(Records provided):
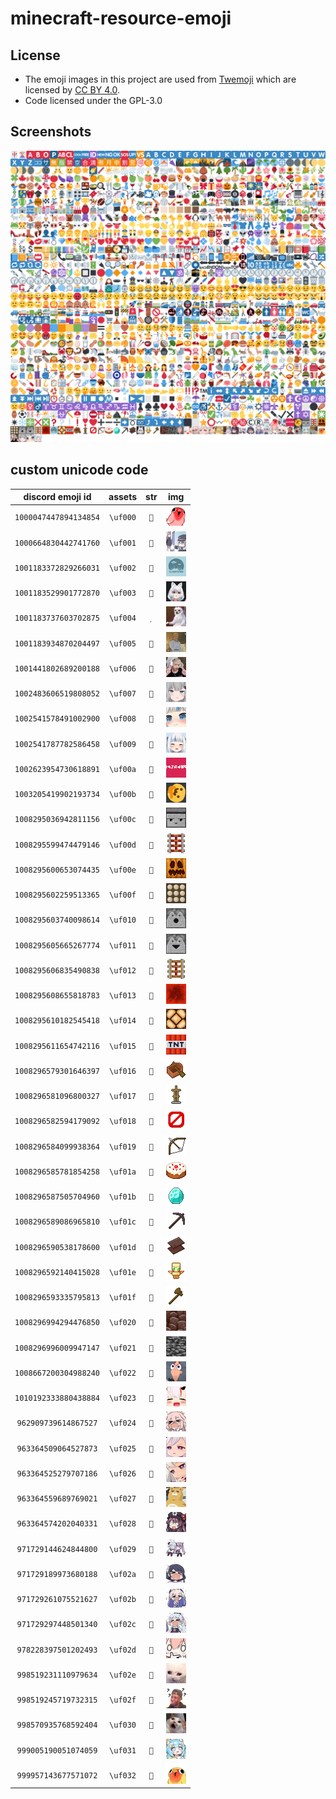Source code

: # minecraft-resource-emoji

## License

* The emoji images in this project are used from [Twemoji](https://twemoji.twitter.com/) which are licensed by [CC BY 4.0](https://creativecommons.org/licenses/by/4.0/).
* Code licensed under the GPL-3.0

## Screenshots

![](.github/40x37.png)

## custom unicode code

|   discord emoji id    | **assets** |  str  |                     img                      |
| :-------------------: | :--------: | :---: | :------------------------------------------: |
| `1000047447894134854` |  `\uf000`  |  ``  | ![](assets/discordEmojis-32x32/emoji-0.png)  |
| `1000664830442741760` |  `\uf001`  |  ``  | ![](assets/discordEmojis-32x32/emoji-1.png)  |
| `1001183372829266031` |  `\uf002`  |  ``  | ![](assets/discordEmojis-32x32/emoji-2.png)  |
| `1001183529901772870` |  `\uf003`  |  ``  | ![](assets/discordEmojis-32x32/emoji-3.png)  |
| `1001183737603702875` |  `\uf004`  |  ``  | ![](assets/discordEmojis-32x32/emoji-4.png)  |
| `1001183934870204497` |  `\uf005`  |  ``  | ![](assets/discordEmojis-32x32/emoji-5.png)  |
| `1001441802689200188` |  `\uf006`  |  ``  | ![](assets/discordEmojis-32x32/emoji-6.png)  |
| `1002483606519808052` |  `\uf007`  |  ``  | ![](assets/discordEmojis-32x32/emoji-7.png)  |
| `1002541578491002900` |  `\uf008`  |  ``  | ![](assets/discordEmojis-32x32/emoji-8.png)  |
| `1002541787782586458` |  `\uf009`  |  ``  | ![](assets/discordEmojis-32x32/emoji-9.png)  |
| `1002623954730618891` |  `\uf00a`  |  ``  | ![](assets/discordEmojis-32x32/emoji-10.png) |
| `1003205419902193734` |  `\uf00b`  |  ``  | ![](assets/discordEmojis-32x32/emoji-11.png) |
| `1008295036942811156` |  `\uf00c`  |  ``  | ![](assets/discordEmojis-32x32/emoji-12.png) |
| `1008295599474479146` |  `\uf00d`  |  ``  | ![](assets/discordEmojis-32x32/emoji-13.png) |
| `1008295600653074435` |  `\uf00e`  |  ``  | ![](assets/discordEmojis-32x32/emoji-14.png) |
| `1008295602259513365` |  `\uf00f`  |  ``  | ![](assets/discordEmojis-32x32/emoji-15.png) |
| `1008295603740098614` |  `\uf010`  |  ``  | ![](assets/discordEmojis-32x32/emoji-16.png) |
| `1008295605665267774` |  `\uf011`  |  ``  | ![](assets/discordEmojis-32x32/emoji-17.png) |
| `1008295606835490838` |  `\uf012`  |  ``  | ![](assets/discordEmojis-32x32/emoji-18.png) |
| `1008295608655818783` |  `\uf013`  |  ``  | ![](assets/discordEmojis-32x32/emoji-19.png) |
| `1008295610182545418` |  `\uf014`  |  ``  | ![](assets/discordEmojis-32x32/emoji-20.png) |
| `1008295611654742116` |  `\uf015`  |  ``  | ![](assets/discordEmojis-32x32/emoji-21.png) |
| `1008296579301646397` |  `\uf016`  |  ``  | ![](assets/discordEmojis-32x32/emoji-22.png) |
| `1008296581096800327` |  `\uf017`  |  ``  | ![](assets/discordEmojis-32x32/emoji-23.png) |
| `1008296582594179092` |  `\uf018`  |  ``  | ![](assets/discordEmojis-32x32/emoji-24.png) |
| `1008296584099938364` |  `\uf019`  |  ``  | ![](assets/discordEmojis-32x32/emoji-25.png) |
| `1008296585781854258` |  `\uf01a`  |  ``  | ![](assets/discordEmojis-32x32/emoji-26.png) |
| `1008296587505704960` |  `\uf01b`  |  ``  | ![](assets/discordEmojis-32x32/emoji-27.png) |
| `1008296589086965810` |  `\uf01c`  |  ``  | ![](assets/discordEmojis-32x32/emoji-28.png) |
| `1008296590538178600` |  `\uf01d`  |  ``  | ![](assets/discordEmojis-32x32/emoji-29.png) |
| `1008296592140415028` |  `\uf01e`  |  ``  | ![](assets/discordEmojis-32x32/emoji-30.png) |
| `1008296593335795813` |  `\uf01f`  |  ``  | ![](assets/discordEmojis-32x32/emoji-31.png) |
| `1008296994294476850` |  `\uf020`  |  ``  | ![](assets/discordEmojis-32x32/emoji-32.png) |
| `1008296996009947147` |  `\uf021`  |  ``  | ![](assets/discordEmojis-32x32/emoji-33.png) |
| `1008667200304988240` |  `\uf022`  |  ``  | ![](assets/discordEmojis-32x32/emoji-34.png) |
| `1010192333880438884` |  `\uf023`  |  ``  | ![](assets/discordEmojis-32x32/emoji-35.png) |
| `962909739614867527`  |  `\uf024`  |  ``  | ![](assets/discordEmojis-32x32/emoji-36.png) |
| `963364509064527873`  |  `\uf025`  |  ``  | ![](assets/discordEmojis-32x32/emoji-37.png) |
| `963364525279707186`  |  `\uf026`  |  ``  | ![](assets/discordEmojis-32x32/emoji-38.png) |
| `963364559689769021`  |  `\uf027`  |  ``  | ![](assets/discordEmojis-32x32/emoji-39.png) |
| `963364574202040331`  |  `\uf028`  |  ``  | ![](assets/discordEmojis-32x32/emoji-40.png) |
| `971729144624844800`  |  `\uf029`  |  ``  | ![](assets/discordEmojis-32x32/emoji-41.png) |
| `971729189973680188`  |  `\uf02a`  |  ``  | ![](assets/discordEmojis-32x32/emoji-42.png) |
| `971729261075521627`  |  `\uf02b`  |  ``  | ![](assets/discordEmojis-32x32/emoji-43.png) |
| `971729297448501340`  |  `\uf02c`  |  ``  | ![](assets/discordEmojis-32x32/emoji-44.png) |
| `978228397501202493`  |  `\uf02d`  |  ``  | ![](assets/discordEmojis-32x32/emoji-45.png) |
| `998519231110979634`  |  `\uf02e`  |  ``  | ![](assets/discordEmojis-32x32/emoji-46.png) |
| `998519245719732315`  |  `\uf02f`  |  ``  | ![](assets/discordEmojis-32x32/emoji-47.png) |
| `998570935768592404`  |  `\uf030`  |  ``  | ![](assets/discordEmojis-32x32/emoji-48.png) |
| `999005190051074059`  |  `\uf031`  |  ``  | ![](assets/discordEmojis-32x32/emoji-49.png) |
| `999957143677571072`  |  `\uf032`  |  ``  | ![](assets/discordEmojis-32x32/emoji-50.png) |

(Task brief):
Exactly as they appear above, print all the lines, but not the pictures.

(Written reply):
Source code

: # minecraft-resource-emoji

## License

* The emoji images in this project are used from [Twemoji](https://twemoji.twitter.com/) which are licensed by [CC BY 4.0](https://creativecommons.org/licenses/by/4.0/).
* Code licensed under the GPL-3.0

## Screenshots

![](.github/40x37.png)

## custom unicode code

|   discord emoji id    | **assets** |  str  |                     img                      |
| :-------------------: | :--------: | :---: | :------------------------------------------: |
| `1000047447894134854` |  `\uf000`  |  ``  | ![](assets/discordEmojis-32x32/emoji-0.png)  |
| `1000664830442741760` |  `\uf001`  |  ``  | ![](assets/discordEmojis-32x32/emoji-1.png)  |
| `1001183372829266031` |  `\uf002`  |  ``  | ![](assets/discordEmojis-32x32/emoji-2.png)  |
| `1001183529901772870` |  `\uf003`  |  ``  | ![](assets/discordEmojis-32x32/emoji-3.png)  |
| `1001183737603702875` |  `\uf004`  |  ``  | ![](assets/discordEmojis-32x32/emoji-4.png)  |
| `1001183934870204497` |  `\uf005`  |  ``  | ![](assets/discordEmojis-32x32/emoji-5.png)  |
| `1001441802689200188` |  `\uf006`  |  ``  | ![](assets/discordEmojis-32x32/emoji-6.png)  |
| `1002483606519808052` |  `\uf007`  |  ``  | ![](assets/discordEmojis-32x32/emoji-7.png)  |
| `1002541578491002900` |  `\uf008`  |  ``  | ![](assets/discordEmojis-32x32/emoji-8.png)  |
| `1002541787782586458` |  `\uf009`  |  ``  | ![](assets/discordEmojis-32x32/emoji-9.png)  |
| `1002623954730618891` |  `\uf00a`  |  ``  | ![](assets/discordEmojis-32x32/emoji-10.png) |
| `1003205419902193734` |  `\uf00b`  |  ``  | ![](assets/discordEmojis-32x32/emoji-11.png) |
| `1008295036942811156` |  `\uf00c`  |  ``  | ![](assets/discordEmojis-32x32/emoji-12.png) |
| `1008295599474479146` |  `\uf00d`  |  ``  | ![](assets/discordEmojis-32x32/emoji-13.png) |
| `1008295600653074435` |  `\uf00e`  |  ``  | ![](assets/discordEmojis-32x32/emoji-14.png) |
| `1008295602259513365` |  `\uf00f`  |  ``  | ![](assets/discordEmojis-32x32/emoji-15.png) |
| `1008295603740098614` |  `\uf010`  |  ``  | ![](assets/discordEmojis-32x32/emoji-16.png) |
| `1008295605665267774` |  `\uf011`  |  ``  | ![](assets/discordEmojis-32x32/emoji-17.png) |
| `1008295606835490838` |  `\uf012`  |  ``  | ![](assets/discordEmojis-32x32/emoji-18.png) |
| `1008295608655818783` |  `\uf013`  |  ``  | ![](assets/discordEmojis-32x32/emoji-19.png) |
| `1008295610182545418` |  `\uf014`  |  ``  | ![](assets/discordEmojis-32x32/emoji-20.png) |
| `1008295611654742116` |  `\uf015`  |  ``  | ![](assets/discordEmojis-32x32/emoji-21.png) |
| `1008296579301646397` |  `\uf016`  |  ``  | ![](assets/discordEmojis-32x32/emoji-22.png) |
| `1008296581096800327` |  `\uf017`  |  ``  | ![](assets/discordEmojis-32x32/emoji-23.png) |
| `1008296582594179092` |  `\uf018`  |  ``  | ![](assets/discordEmojis-32x32/emoji-24.png) |
| `1008296584099938364` |  `\uf019`  |  ``  | ![](assets/discordEmojis-32x32/emoji-25.png) |
| `1008296585781854258` |  `\uf01a`  |  ``  | ![](assets/discordEmojis-32x32/emoji-26.png) |
| `1008296587505704960` |  `\uf01b`  |  ``  | ![](assets/discordEmojis-32x32/emoji-27.png) |
| `1008296589086965810` |  `\uf01c`  |  ``  | ![](assets/discordEmojis-32x32/emoji-28.png) |
| `1008296590538178600` |  `\uf01d`  |  ``  | ![](assets/discordEmojis-32x32/emoji-29.png) |
| `1008296592140415028` |  `\uf01e`  |  ``  | ![](assets/discordEmojis-32x32/emoji-30.png) |
| `1008296593335795813` |  `\uf01f`  |  ``  | ![](assets/discordEmojis-32x32/emoji-31.png) |
| `1008296994294476850` |  `\uf020`  |  ``  | ![](assets/discordEmojis-32x32/emoji-32.png) |
| `1008296996009947147` |  `\uf021`  |  ``  | ![](assets/discordEmojis-32x32/emoji-33.png) |
| `1008667200304988240` |  `\uf022`  |  ``  | ![](assets/discordEmojis-32x32/emoji-34.png) |
| `1010192333880438884` |  `\uf023`  |  ``  | ![](assets/discordEmojis-32x32/emoji-35.png) |
| `962909739614867527`  |  `\uf024`  |  ``  | ![](assets/discordEmojis-32x32/emoji-36.png) |
| `963364509064527873`  |  `\uf025`  |  ``  | ![](assets/discordEmojis-32x32/emoji-37.png) |
| `963364525279707186`  |  `\uf026`  |  ``  | ![](assets/discordEmojis-32x32/emoji-38.png) |
| `963364559689769021`  |  `\uf027`  |  ``  | ![](assets/discordEmojis-32x32/emoji-39.png) |
| `963364574202040331`  |  `\uf028`  |  ``  | ![](assets/discordEmojis-32x32/emoji-40.png) |
| `971729144624844800`  |  `\uf029`  |  ``  | ![](assets/discordEmojis-32x32/emoji-41.png) |
| `971729189973680188`  |  `\uf02a`  |  ``  | ![](assets/discordEmojis-32x32/emoji-42.png) |
| `971729261075521627`  |  `\uf02b`  |  ``  | ![](assets/discordEmojis-32x32/emoji-43.png) |
| `971729297448501340`  |  `\uf02c`  |  ``  | ![](assets/discordEmojis-32x32/emoji-44.png) |
| `978228397501202493`  |  `\uf02d`  |  ``  | ![](assets/discordEmojis-32x32/emoji-45.png) |
| `998519231110979634`  |  `\uf02e`  |  ``  | ![](assets/discordEmojis-32x32/emoji-46.png) |
| `998519245719732315`  |  `\uf02f`  |  ``  | ![](assets/discordEmojis-32x32/emoji-47.png) |
| `998570935768592404`  |  `\uf030`  |  ``  | ![](assets/discordEmojis-32x32/emoji-48.png) |
| `999005190051074059`  |  `\uf031`  |  ``  | ![](assets/discordEmojis-32x32/emoji-49.png) |
| `999957143677571072`  |  `\uf032`  |  ``  | ![](assets/discordEmojis-32x32/emoji-50.png) |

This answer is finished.